Search code examples
c++gccoptimizationlambdallvm-clang

Do C++ compilers perform compile-time optimizations on lambda closures?


Suppose we have the following (nonsensical) code:

const int a = 0;
int c = 0;
for(int b = 0; b < 10000000; b++)
{
    if(a) c++;
    c += 7;
}

Variable 'a' equals zero, so the compiler can deduce on compile time, that the instruction 'if(a) c++;' will never be executed and will optimize it away.

My question: Does the same happen with lambda closures?

Check out another piece of code:

const int a = 0;
function<int()> lambda = [a]()
{
    int c = 0;
    for(int b = 0; b < 10000000; b++)
    {
        if(a) c++;
        c += 7;
    }
    return c;
}

Will the compiler know that 'a' is 0 and will it optimize the lambda?

Even more sophisticated example:

function<int()> generate_lambda(const int a)
{
    return [a]()
    {
        int c = 0;
        for(int b = 0; b < 10000000; b++)
        {
            if(a) c++;
            c += 7;
        }
        return c;
    };
}

function<int()> a_is_zero = generate_lambda(0);
function<int()> a_is_one = generate_lambda(1);

Will the compiler be smart enough to optimize the first lambda when it knows that 'a' is 0 at generation time?

Does gcc or llvm have this kind of optimizations?

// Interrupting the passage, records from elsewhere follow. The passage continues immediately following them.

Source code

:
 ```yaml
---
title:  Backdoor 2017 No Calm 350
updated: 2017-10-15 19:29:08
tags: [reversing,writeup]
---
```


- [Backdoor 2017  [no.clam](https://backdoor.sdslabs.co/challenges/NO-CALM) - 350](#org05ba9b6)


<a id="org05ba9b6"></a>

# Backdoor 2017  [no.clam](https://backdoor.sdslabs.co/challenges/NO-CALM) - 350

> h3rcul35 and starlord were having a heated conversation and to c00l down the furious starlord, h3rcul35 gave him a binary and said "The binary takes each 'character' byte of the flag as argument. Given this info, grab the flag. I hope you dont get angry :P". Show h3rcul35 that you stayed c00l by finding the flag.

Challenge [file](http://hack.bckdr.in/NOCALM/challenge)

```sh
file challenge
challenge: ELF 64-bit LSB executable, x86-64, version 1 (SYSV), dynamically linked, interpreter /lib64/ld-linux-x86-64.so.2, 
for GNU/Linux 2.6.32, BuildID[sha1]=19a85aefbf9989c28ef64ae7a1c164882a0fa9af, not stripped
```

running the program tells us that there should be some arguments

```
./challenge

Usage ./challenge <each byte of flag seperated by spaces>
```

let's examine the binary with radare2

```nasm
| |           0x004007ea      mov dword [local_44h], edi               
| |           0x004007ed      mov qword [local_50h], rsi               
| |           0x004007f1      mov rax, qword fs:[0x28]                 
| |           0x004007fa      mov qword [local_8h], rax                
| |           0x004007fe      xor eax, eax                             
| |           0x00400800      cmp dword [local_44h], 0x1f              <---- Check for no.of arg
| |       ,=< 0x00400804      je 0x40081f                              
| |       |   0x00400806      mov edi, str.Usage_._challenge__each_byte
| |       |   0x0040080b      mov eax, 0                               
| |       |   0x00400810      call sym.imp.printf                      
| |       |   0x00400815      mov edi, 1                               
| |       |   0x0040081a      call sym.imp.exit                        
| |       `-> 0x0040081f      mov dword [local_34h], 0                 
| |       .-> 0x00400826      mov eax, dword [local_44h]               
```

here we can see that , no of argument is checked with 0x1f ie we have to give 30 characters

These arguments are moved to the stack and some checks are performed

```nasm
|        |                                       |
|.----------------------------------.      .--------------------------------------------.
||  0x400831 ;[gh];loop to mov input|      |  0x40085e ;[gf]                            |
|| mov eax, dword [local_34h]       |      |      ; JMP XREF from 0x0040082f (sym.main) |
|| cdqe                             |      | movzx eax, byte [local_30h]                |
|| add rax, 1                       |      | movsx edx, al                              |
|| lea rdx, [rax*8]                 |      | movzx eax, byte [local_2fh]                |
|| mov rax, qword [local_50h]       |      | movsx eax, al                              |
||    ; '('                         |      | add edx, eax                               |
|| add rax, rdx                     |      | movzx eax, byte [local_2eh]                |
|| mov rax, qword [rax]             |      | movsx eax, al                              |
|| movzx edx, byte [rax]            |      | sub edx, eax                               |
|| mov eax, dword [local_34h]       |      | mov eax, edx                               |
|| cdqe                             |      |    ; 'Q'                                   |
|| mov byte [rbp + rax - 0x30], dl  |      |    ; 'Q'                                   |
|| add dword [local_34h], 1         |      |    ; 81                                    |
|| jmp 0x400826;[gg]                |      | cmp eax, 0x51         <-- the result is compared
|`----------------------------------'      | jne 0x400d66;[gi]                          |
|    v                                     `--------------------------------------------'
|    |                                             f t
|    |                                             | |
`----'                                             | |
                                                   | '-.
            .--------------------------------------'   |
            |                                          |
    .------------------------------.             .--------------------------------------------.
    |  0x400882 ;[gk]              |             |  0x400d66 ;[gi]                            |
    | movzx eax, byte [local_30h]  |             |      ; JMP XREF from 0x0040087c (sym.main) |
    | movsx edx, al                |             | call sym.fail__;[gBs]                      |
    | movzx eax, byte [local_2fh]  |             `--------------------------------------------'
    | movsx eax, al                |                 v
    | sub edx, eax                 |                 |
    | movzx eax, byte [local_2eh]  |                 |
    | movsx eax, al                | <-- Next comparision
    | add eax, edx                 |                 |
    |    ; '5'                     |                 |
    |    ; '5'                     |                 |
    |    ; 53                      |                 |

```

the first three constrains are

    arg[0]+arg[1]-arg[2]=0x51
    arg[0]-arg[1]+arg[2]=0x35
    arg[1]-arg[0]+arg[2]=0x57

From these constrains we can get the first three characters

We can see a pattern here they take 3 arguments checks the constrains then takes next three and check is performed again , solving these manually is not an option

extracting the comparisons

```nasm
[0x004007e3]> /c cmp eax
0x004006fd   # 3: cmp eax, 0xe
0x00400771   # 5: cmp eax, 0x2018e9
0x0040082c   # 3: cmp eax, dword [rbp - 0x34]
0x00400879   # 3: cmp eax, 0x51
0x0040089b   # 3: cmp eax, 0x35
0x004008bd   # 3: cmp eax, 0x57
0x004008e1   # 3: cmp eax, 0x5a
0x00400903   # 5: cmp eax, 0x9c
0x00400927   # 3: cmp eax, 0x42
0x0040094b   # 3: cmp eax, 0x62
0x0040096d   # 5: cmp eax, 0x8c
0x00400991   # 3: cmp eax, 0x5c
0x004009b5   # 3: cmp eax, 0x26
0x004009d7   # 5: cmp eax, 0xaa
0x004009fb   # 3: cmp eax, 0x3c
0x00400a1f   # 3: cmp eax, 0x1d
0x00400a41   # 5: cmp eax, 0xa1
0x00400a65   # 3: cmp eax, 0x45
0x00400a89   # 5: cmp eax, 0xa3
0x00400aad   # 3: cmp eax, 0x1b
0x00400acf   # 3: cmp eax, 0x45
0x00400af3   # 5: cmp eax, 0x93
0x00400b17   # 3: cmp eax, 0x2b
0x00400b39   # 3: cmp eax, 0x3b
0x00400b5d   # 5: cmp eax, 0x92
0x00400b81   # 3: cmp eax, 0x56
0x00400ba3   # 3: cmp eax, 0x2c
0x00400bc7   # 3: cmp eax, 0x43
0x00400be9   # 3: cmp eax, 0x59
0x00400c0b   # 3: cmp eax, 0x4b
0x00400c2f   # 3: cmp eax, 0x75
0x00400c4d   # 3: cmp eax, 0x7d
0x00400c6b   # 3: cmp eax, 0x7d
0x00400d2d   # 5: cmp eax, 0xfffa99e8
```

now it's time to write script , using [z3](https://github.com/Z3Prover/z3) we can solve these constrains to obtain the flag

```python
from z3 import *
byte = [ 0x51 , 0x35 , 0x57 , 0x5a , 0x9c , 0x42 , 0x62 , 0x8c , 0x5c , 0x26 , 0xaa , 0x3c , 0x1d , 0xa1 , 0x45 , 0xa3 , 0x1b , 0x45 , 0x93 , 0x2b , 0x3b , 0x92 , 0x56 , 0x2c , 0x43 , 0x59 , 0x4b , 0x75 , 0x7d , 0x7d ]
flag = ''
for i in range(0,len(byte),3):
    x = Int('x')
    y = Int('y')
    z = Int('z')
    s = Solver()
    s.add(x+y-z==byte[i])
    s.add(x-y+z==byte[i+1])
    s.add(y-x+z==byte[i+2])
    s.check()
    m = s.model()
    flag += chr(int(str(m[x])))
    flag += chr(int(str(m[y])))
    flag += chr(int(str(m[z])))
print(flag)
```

I'm asking because I wonder if I should make such optimizations manually when I know that certain assumptions are satisfied on lambda generation time or the compiler will do that for me.


Solution

  • Looking at the assembly generated by gcc5.2 -O2 shows that the optimization does not happen when using std::function:

    #include <functional>
    
    int main()
    {
        const int a = 0;    
        std::function<int()> lambda = [a]()
        {
            int c = 0;
            for(int b = 0; b < 10000000; b++)
            {
                if(a) c++;
                c += 7;
            }
            return c;
        };
    
        return lambda();
    }
    

    compiles to some boilerplate and

        movl    (%rdi), %ecx
        movl    $10000000, %edx
        xorl    %eax, %eax
        .p2align 4,,10
        .p2align 3
    .L3:
        cmpl    $1, %ecx
        sbbl    $-1, %eax
        addl    $7, %eax
        subl    $1, %edx
        jne .L3
        rep; ret
    

    which is the loop you wanted to see optimized away. (Live) But if you actually use a lambda (and not an std::function), the optimization does happen:

    int main()
    {
        const int a = 0;    
        auto lambda = [a]()
        {
            int c = 0;
            for(int b = 0; b < 10000000; b++)
            {
                if(a) c++;
                c += 7;
            }
            return c;
        };
    
        return lambda();
    }
    

    compiles to

    movl    $70000000, %eax
    ret
    

    i.e. the loop was removed completely. (Live)

    Afaik, you can expect a lambda to have zero overhead, but std::function is different and comes with a cost (at least at the current state of the optimizers, although people apparently work on this), even if the code "inside the std::function" would have been optimized. (Take that with a grain of salt and try if in doubt, since this will probably vary between compilers and versions. std::functions overhead can certainly be optimized away.)

    As @MarcGlisse correctly pointed out, clang3.6 performs the desired optimization (equivalent to the second case above) even with std::function. (Live)

    Bonus edit, thanks to @MarkGlisse again: If the function that contains the std::function is not called main, the optimization happening with gcc5.2 is somewhere between gcc+main and clang, i.e. the function gets reduced to return 70000000; plus some extra code. (Live)

    Bonus edit 2, this time mine: If you use -O3, gcc will, (for some reason) as explained in Marco's answer, optimize the std::function to

    cmpl    $1, (%rdi)
    sbbl    %eax, %eax
    andl    $-10000000, %eax
    addl    $80000000, %eax
    ret
    

    and keep the rest as in the not_main case. So I guess at the bottom of the line, one will just have to measure when using std::function.